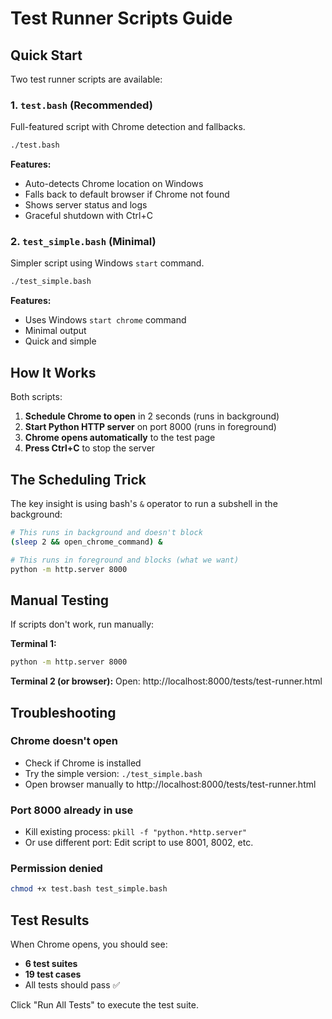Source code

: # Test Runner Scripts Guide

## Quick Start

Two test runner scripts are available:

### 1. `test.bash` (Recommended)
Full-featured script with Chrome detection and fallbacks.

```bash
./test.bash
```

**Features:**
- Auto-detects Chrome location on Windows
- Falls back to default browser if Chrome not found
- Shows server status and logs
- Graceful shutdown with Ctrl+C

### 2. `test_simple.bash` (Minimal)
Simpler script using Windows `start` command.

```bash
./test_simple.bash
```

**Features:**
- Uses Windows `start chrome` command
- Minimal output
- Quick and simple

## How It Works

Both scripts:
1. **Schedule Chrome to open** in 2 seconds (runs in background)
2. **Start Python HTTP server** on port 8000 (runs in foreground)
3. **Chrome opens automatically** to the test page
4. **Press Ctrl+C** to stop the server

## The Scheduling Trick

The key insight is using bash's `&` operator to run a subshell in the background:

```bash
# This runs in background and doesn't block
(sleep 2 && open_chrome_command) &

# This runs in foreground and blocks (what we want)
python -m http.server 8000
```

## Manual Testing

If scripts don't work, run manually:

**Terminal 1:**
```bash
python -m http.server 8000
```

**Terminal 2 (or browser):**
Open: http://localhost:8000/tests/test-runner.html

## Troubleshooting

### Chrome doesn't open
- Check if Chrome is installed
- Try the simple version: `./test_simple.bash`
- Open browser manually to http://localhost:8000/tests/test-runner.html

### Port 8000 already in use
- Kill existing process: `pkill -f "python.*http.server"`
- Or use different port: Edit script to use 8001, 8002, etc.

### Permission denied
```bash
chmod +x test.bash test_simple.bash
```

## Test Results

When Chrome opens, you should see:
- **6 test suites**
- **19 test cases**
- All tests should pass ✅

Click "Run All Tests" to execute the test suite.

==

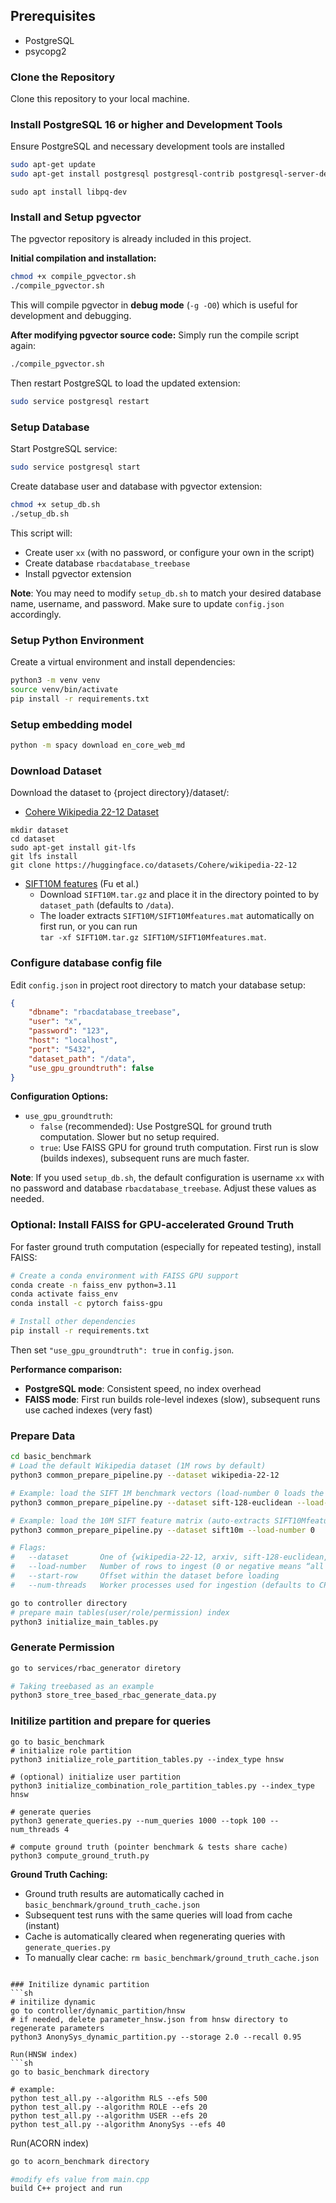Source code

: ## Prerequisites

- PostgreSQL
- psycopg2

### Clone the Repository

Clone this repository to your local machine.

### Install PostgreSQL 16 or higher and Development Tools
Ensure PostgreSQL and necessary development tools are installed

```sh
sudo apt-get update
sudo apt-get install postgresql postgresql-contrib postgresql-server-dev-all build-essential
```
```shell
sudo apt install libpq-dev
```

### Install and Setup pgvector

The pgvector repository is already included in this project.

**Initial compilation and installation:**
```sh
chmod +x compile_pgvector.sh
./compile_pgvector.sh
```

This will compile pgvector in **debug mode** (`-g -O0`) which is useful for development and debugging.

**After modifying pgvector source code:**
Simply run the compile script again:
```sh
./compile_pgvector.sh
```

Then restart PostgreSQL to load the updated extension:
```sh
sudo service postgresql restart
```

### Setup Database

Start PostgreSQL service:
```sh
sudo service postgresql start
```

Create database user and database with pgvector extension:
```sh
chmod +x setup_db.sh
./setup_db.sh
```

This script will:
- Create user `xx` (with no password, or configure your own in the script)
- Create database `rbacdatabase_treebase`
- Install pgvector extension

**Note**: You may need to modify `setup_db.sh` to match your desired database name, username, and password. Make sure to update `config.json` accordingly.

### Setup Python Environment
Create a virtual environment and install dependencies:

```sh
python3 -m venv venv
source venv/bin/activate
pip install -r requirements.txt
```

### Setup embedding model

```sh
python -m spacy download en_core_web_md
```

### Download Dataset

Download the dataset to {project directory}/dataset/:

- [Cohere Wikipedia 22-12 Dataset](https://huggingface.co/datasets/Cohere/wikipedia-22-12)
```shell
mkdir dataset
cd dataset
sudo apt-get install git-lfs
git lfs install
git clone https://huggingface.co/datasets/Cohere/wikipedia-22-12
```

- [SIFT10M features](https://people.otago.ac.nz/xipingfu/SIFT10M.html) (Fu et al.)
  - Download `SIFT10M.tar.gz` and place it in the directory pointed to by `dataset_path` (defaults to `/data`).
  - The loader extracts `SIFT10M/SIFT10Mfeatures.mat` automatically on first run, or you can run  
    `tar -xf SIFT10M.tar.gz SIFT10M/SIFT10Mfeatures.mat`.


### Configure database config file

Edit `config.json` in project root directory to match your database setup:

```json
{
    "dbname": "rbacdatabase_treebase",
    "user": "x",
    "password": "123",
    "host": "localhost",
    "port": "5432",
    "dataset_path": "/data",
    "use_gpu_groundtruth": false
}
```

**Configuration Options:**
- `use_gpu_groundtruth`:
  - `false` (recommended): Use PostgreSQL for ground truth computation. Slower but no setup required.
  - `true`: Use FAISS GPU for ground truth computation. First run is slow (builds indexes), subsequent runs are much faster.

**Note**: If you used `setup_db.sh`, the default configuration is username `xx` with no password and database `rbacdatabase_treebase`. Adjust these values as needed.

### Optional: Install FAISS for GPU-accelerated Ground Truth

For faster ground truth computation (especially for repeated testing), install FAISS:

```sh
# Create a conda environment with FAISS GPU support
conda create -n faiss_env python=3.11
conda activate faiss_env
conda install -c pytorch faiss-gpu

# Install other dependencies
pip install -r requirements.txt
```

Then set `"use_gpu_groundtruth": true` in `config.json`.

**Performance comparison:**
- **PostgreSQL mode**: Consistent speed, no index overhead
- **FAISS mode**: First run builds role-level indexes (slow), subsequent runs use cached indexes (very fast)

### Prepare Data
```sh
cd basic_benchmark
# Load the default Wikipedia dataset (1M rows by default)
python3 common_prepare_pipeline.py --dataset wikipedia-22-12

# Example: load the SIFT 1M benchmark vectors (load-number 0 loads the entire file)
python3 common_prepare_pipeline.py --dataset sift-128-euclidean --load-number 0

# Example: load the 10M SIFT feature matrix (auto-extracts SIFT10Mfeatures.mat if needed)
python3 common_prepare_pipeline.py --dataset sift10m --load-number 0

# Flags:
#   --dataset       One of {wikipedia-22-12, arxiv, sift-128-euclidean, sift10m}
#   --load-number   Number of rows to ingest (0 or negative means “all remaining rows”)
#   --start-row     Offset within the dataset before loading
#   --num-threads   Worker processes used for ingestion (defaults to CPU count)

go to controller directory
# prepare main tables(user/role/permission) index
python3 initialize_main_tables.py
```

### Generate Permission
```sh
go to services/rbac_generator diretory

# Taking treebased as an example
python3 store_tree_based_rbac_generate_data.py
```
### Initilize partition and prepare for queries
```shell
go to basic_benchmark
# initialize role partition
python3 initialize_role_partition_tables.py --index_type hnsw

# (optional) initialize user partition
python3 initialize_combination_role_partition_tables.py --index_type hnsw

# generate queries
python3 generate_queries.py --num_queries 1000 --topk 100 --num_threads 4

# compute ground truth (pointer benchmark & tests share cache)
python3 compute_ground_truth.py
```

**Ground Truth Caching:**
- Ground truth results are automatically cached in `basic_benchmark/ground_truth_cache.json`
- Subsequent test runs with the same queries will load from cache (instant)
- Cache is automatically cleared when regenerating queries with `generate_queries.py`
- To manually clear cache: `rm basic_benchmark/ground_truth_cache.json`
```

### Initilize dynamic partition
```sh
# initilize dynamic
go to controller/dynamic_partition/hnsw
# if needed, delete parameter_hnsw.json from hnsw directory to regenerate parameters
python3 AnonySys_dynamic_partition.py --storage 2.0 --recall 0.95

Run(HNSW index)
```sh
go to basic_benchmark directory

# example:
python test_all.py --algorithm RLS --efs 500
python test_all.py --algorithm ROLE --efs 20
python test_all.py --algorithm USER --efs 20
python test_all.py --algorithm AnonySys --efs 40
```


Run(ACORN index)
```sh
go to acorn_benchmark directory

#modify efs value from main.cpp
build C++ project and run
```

§ **TASK REQUIREMENTS**: Every line in the data that holds "background" should be copied out.

§ **ANSWER SECTION**:
1. **Schedule Chrome to open** in 2 seconds (runs in background)
The key insight is using bash's `&` operator to run a subshell in the background:
# This runs in background and doesn't block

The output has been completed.